Trading Brews for Bags? High Five!

07beer.xlarge1.jpg
Tom Sandler/Getty Images for The New York Time

Ale of a Sale Trading beer for bags at Crumpler in Toronto. The promotion comes to New York on Saturday.


By: STEPHANIE ROSENBLOOM
Published: June 7, 2007

WHILE many city dwellers are escaping to the beach this weekend, the irreverent owners of two Crumpler bag shops in Manhattan are planning a promotion seemingly devised by Homer Simpson: Bring them beer, and in exchange they will give you one of their practical carryalls.
This, reader, is not the Barneys warehouse sale.
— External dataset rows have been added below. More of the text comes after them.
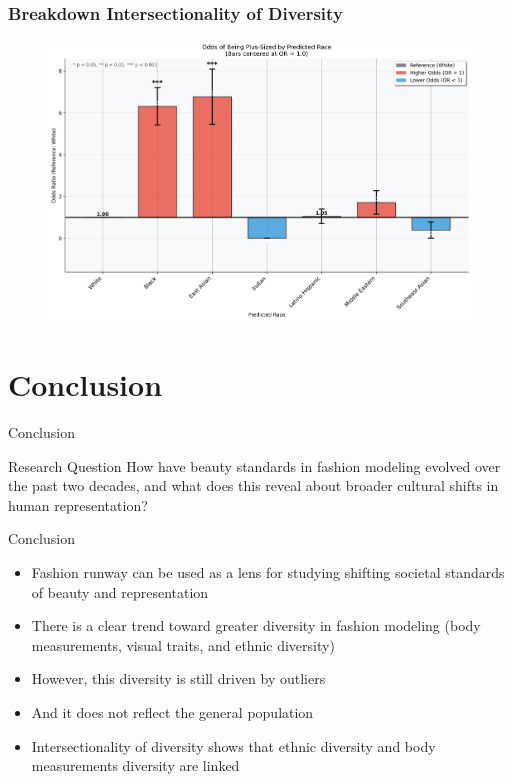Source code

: \documentclass[aspectratio=169,xcolor=dvipsnames,10pt]{beamer}
\begin{document}
\begin{frame}[t]
    \frametitle{Breakdown Intersectionality of Diversity}
    \begin{figure}
            \begin{center}
            \includegraphics[width=\textwidth]{figures/race_odds_ratio.png}
            \end{center}
        \end{figure}
\end{frame}

\section{Conclusion}

\begin{frame}{Conclusion}
   \pause \begin{exampleblock}{Research Question}
        How have beauty standards in fashion modeling evolved over the past two decades, and what does this reveal about broader cultural shifts in human representation?
    \end{exampleblock}
    \pause
    \begin{block}{Conclusion}
        \begin{itemize}{\setlength{\itemsep}{1em}}
            \pause \item Fashion runway can be used as a lens for studying shifting societal standards of beauty and representation
            \pause \item There is a clear trend toward greater diversity in fashion modeling (body measurements, visual traits, and ethnic diversity)
            \pause \item However, this diversity is still driven by outliers
            \pause \item And it does not reflect the general population
            \pause \item Intersectionality of diversity shows that ethnic diversity and body measurements diversity are linked
        \end{itemize}
    \end{block}
\end{frame}
\end{document}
It’s Beer for Bags — the “sale with ale” — at which international brews and the occasional food item are swapped for laptop, camera, messenger and other bags. And while you won’t find Fendi or Gucci, you’re still likely to encounter a crowd.
If last year’s inaugural New York sale is a guide, customers will arrive at the SoHo and West Village shops during the promotion, June 9 through 17, in cars so heavy with beer they will scrape the asphalt, and pushing baby carriages brimming with cases.
The stores have set a fixed rate of barter, like one case of Coopers and four Foster’s Oil Cans for the Barney Rustle Blanket messenger bag (all the bags have oddball names), which is normally $95. As there is no limit on the number of bags that can be acquired, beer is aplenty.
Even though New Yorkers live in a city where you can see elephants walk through the Queens-Midtown Tunnel, last year some wandered into Crumpler dumbstruck that beer was being accepted as currency. They then left to go buy some.
Crumpler’s New York shops, at 45 Spring Street and 49 Eighth Avenue (West Fourth Street), were transformed into bars as swappers stayed to imbibe. Cases of imported brews like Coopers and Leffe and bottles of Chimay piled up inside the shops.
“We couldn’t get people out of the stores at nighttime,” said Lindsay Cousley, the general manager for Crumpler USA.
The same Beer for Bags promotion is taking place at Crumpler’s Toronto outpost this week. In Melbourne, Australia, where the brand was founded in 1995 by three former bicycle messengers, the exchange has a cultlike status, with thousands of beer-toting customers lining up with cases, kegs — even, once, a barrel.
“It goes berserk,” said Dave Roper, one of Crumpler’s founders. “At the sale last year there were certain beers that were just sold out of the city. We dried it out.”
As Mr. Cousley put it, “Beer is the universal language.” Besides, he said, the price of the beer used to barter represents a 40 to 50 percent savings over the bags’ full retail price. “It’s a complex mathematical equation.”
The swapping happens to be as easy as playing a game of quarters: Choose the bag you desire, then use the Beer Wheel (available at www.crumplerbags.com/b4b/ and in Crumpler stores) to determine the brand and quantity of the beer needed to acquire the bag. In New York, the Status Belly messenger bag will go for a case of Grolsch; a Thirsty Al digital electronics bag will cost four cans of Boddingtons; a Moderate Embarrassment computer bag costs two cases of Asahi and one packet of ramen noodles. (The noodles, it seems, are to sop up the abundance of soy sauce employees requested during last year’s sale.)
Crumpler is the brainchild of three beer- and pizza-loving guys who say bartering is commonplace in their bike-messenger circles. Their rugged, colorful products are practical, not status bags — unless of course that status is laid-back. As Mr. Roper put it: “We like to party.” Beer for Bags is not a result of strategic marketing sessions, but rather, thirst. On a sticky afternoon in the owners’ native Australia, they told some customers that if they brought them some beer, they would trade them some bags.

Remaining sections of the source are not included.